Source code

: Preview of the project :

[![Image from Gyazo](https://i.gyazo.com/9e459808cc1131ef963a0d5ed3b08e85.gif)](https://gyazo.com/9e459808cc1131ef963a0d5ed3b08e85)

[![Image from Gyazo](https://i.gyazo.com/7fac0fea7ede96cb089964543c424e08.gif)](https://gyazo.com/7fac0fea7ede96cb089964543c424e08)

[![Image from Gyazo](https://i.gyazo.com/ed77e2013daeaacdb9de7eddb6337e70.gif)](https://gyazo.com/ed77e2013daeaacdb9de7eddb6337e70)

### Your objective:
Which lines of the listing contain the string "Image"? Copy each of them.

### Solved problem:
[![Image from Gyazo](https://i.gyazo.com/9e459808cc1131ef963a0d5ed3b08e85.gif)](https://gyazo.com/9e459808cc1131ef963a0d5ed3b08e85)
[![Image from Gyazo](https://i.gyazo.com/7fac0fea7ede96cb089964543c424e08.gif)](https://gyazo.com/7fac0fea7ede96cb089964543c424e08)
[![Image from Gyazo](https://i.gyazo.com/ed77e2013daeaacdb9de7eddb6337e70.gif)](https://gyazo.com/ed77e2013daeaacdb9de7eddb6337e70)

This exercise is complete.